= Beginning of Section =

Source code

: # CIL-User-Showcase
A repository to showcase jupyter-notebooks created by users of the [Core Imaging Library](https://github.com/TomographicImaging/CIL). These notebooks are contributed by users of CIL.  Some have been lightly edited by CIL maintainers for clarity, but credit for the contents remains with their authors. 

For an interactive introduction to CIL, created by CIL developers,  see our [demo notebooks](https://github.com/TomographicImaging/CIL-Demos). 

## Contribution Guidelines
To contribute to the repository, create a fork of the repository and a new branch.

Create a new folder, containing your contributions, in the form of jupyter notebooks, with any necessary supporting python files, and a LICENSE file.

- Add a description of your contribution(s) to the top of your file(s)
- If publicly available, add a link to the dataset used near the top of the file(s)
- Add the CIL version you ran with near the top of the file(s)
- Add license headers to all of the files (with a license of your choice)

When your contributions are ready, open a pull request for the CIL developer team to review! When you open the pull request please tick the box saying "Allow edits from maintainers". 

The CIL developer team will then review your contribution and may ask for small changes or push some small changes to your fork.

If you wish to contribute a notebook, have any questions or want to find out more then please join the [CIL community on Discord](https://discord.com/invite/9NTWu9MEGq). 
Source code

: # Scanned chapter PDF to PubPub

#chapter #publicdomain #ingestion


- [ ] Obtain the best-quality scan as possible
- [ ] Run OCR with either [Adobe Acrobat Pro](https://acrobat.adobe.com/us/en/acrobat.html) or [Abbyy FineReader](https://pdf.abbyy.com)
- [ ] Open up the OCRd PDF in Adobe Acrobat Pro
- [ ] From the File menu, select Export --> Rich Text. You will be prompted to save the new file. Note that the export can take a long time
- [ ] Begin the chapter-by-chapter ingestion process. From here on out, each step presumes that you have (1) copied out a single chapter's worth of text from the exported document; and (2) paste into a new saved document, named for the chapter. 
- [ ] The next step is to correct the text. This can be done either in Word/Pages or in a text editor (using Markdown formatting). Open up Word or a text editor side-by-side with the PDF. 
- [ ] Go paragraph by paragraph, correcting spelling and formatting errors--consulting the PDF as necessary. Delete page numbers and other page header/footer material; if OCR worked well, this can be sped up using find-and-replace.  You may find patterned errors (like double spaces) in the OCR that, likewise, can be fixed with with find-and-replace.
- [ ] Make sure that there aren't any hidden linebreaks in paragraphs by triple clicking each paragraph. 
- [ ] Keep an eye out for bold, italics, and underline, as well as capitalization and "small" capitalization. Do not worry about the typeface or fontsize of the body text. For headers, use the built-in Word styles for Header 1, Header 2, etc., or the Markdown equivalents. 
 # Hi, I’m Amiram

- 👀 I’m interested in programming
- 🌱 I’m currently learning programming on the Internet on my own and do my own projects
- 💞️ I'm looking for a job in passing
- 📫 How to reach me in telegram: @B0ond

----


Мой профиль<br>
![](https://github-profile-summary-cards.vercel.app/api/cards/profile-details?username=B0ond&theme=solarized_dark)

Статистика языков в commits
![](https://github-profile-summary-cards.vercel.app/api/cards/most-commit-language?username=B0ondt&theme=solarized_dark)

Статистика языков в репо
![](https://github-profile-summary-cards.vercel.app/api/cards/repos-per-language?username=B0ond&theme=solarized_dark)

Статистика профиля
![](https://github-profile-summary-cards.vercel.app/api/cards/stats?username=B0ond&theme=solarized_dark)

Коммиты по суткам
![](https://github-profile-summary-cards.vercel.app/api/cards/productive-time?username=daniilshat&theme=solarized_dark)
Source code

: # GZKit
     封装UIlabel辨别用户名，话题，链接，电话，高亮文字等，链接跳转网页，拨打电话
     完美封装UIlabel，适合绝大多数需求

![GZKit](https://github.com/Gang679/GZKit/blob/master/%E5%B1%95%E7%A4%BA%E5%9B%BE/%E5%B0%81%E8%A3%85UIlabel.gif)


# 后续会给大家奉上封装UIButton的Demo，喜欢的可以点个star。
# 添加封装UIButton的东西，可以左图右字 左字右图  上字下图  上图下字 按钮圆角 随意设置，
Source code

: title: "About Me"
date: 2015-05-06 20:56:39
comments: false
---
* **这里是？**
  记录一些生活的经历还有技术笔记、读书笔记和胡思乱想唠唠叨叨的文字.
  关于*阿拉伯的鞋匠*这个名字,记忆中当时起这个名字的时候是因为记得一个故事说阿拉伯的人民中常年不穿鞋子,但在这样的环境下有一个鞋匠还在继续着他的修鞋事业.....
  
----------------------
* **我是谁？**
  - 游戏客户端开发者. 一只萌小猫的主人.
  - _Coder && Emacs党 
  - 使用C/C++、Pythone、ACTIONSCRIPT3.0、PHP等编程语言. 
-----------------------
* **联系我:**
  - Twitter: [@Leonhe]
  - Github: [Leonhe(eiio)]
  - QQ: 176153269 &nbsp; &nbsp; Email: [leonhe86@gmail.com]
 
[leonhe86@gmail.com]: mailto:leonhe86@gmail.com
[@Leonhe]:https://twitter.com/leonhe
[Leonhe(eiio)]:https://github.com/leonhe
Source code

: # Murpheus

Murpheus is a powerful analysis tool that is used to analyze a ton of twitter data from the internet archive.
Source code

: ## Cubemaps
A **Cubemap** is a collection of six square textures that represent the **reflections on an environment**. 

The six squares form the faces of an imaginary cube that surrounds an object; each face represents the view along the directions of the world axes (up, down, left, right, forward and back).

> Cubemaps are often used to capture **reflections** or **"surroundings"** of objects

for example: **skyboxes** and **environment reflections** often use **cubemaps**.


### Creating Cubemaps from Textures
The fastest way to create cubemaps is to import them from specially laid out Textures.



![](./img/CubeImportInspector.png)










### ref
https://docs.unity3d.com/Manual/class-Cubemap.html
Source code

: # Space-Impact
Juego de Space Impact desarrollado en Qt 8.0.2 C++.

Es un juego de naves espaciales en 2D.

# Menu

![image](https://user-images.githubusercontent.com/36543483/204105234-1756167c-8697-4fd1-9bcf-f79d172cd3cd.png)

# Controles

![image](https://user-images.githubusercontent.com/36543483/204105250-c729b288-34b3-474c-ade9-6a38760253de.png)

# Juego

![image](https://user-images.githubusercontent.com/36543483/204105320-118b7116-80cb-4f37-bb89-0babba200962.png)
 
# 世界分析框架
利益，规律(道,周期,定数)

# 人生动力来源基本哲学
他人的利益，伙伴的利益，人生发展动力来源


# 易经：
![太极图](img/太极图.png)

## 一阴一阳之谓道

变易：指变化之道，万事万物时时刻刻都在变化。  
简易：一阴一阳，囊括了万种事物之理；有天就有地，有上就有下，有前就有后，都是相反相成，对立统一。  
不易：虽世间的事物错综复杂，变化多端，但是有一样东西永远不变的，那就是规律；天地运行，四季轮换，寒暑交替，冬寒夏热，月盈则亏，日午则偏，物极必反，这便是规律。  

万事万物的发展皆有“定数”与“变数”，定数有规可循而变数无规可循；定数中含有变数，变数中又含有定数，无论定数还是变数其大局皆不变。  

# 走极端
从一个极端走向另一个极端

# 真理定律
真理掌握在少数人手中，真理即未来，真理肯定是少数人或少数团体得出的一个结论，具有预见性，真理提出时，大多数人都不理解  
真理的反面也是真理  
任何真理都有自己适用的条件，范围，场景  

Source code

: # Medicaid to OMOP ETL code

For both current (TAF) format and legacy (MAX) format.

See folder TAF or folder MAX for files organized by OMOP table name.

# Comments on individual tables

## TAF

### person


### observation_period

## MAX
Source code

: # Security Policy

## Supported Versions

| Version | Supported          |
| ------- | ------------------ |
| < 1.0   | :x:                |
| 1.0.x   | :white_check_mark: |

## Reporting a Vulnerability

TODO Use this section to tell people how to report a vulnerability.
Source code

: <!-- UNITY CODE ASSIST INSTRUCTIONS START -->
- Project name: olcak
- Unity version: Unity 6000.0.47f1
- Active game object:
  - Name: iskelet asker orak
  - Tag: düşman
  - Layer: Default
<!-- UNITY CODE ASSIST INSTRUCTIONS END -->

= End of Section =

■ **Problem statement**
Wherever the string "created" occurs in the data, copy the line that holds it.

■ **Task output**
A repository to showcase jupyter-notebooks created by users of the [Core Imaging Library](https://github.com/TomographicImaging/CIL). These notebooks are contributed by users of CIL.  Some have been lightly edited by CIL maintainers for clarity, but credit for the contents remains with their authors. 
For an interactive introduction to CIL, created by CIL developers,  see our [demo notebooks](https://github.com/TomographicImaging/CIL-Demos). 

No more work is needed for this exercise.